Friday, June 27, 2008

Krugman on Oil

Krugman takes on the theory that increased activity in oil trading has some relation to the spike in oil prices in today's Times.

It's a pretty good article (more snow is falling in Hell), but I am not that surprised.  Krugman is a respected economist when he is not beating his breast as a political hack for the left side of the spectrum.

He does make one strange comment, though:

"Many economists scoffed: Mr. Masters was making the bizarre claim that betting on a higher price of oil — for that is what it means to buy a futures contract — is equivalent to actually burning the stuff."

I don't think Masters' point was that betting on oil prices was equivalent to burning it.  Surely Krugman is sophisticated enough to see that Masters was pointing out that there was a large inflow of capital into the futures market and that should increase the value of the contracts themselves.  It's not the same as burning oil, but when oil is partially priced through the futures market, it is similar in effect to an increase in demand for the barrels themselves.  The Internet bubble was not caused by some underlying shortage of crappy web-based companies.  It was caused by an abundance of capital chasing their paper and bidding it up.

But Krugman does admit that there is a question whether or not all this money coming into the commodities market has created a speculative bubble.  And so (snow day in City of Dis public schools!), we seem to reach a similar conclusion:

"Regulating futures markets more tightly isn’t a bad idea, but it won’t bring back the days of cheap oil. Nothing will. Oil prices will fluctuate in the coming years — I wouldn’t be surprised if they slip for a while as consumers drive less, switch to more fuel-efficient cars, and so on — but the long-term trend is surely up."

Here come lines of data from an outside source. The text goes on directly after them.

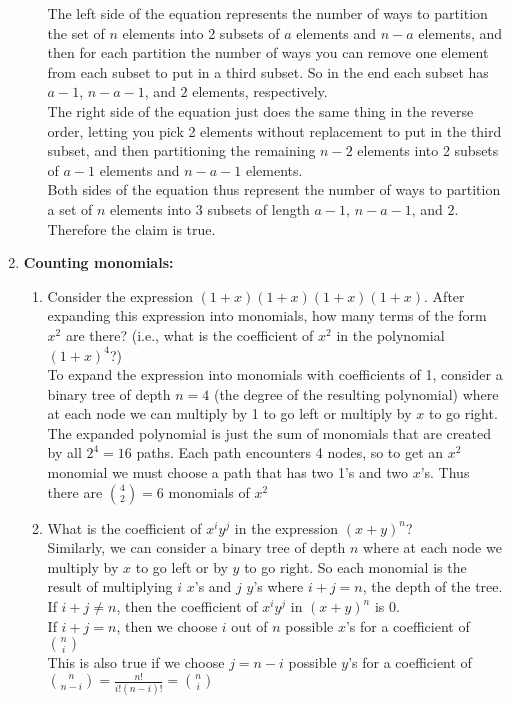 \documentclass[11pt,fleqn]{article}
\begin{document}
\begin{enumerate}
\begin{enumerate}
The left side of the equation represents the number of ways to partition the set of $n$ elements into 2 subsets of $a$ elements and $n-a$ elements, and then for each partition the number of ways you can remove one element from each subset to put in a third subset. So in the end each subset has $a-1$, $n-a-1$, and $2$ elements, respectively. \\
The right side of the equation just does the same thing in the reverse order, letting you pick 2 elements without replacement to put in the third subset, and then partitioning the remaining $n-2$ elements into 2 subsets of $a-1$ elements and $n-a-1$ elements. \\
Both sides of the equation thus represent the number of ways to partition a set of $n$ elements into 3 subsets of length $a-1$, $n-a-1$, and $2$. Therefore the claim is true.
\end{enumerate}

\newpage
\item \textbf{Counting monomials:}

\begin{enumerate}
\item Consider the expression $(1+x)(1+x)(1+x)(1+x)$.
After expanding this expression into monomials, how many terms of the form $x^2$ are there?
(i.e., what is the coefficient of $x^2$ in the polynomial $(1+x)^4$?) \\
To expand the expression into monomials with coefficients of 1, consider a binary tree of depth $n=4$ (the degree of the resulting polynomial) where at each node we can multiply by 1 to go left or multiply by $x$ to go right. The expanded polynomial is just the sum of monomials that are created by all $2^4 = 16$ paths. Each path encounters 4 nodes, so to get an $x^2$ monomial we must choose a path that has two 1's and two $x$'s. Thus there are $\binom{4}{2} = 6$ monomials of $x^2$
\item What is the coefficient of $x^i y^j$ in the expression $(x+y)^n$? \\
Similarly, we can consider a binary tree of depth $n$ where at each node we multiply by $x$ to go left or by $y$ to go right. So each monomial is the result of multiplying $i$ $x$'s and $j$ $y$'s where $i+j=n$, the depth of the tree. \\
If $i+j\neq n$, then the coefficient of $x^i y^j$ in $(x+y)^n$ is 0. \\
If $i+j=n$, then we choose $i$ out of $n$ possible $x$'s for a coefficient of $\binom{n}{i}$ \\
This is also true if we choose $j=n-i$ possible $y$'s for a coefficient of $\binom{n}{n-i} = \frac{n!}{i!(n-i)!} = \binom{n}{i}$
\end{enumerate}


\end{enumerate}
\end{document}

Along the way he beats down some straw men.  Conservatives are allowed to believe in the efficiency of free-markets, but that doesn't exclude reasonable regulation.  I don't know any so-called conservatives who just think we should let markets run wild.

Still, some interesting perspective from Krugman and I agree that this is the kind of theory that politicians love because it makes it seem like there is an easy fix to today's energy problem.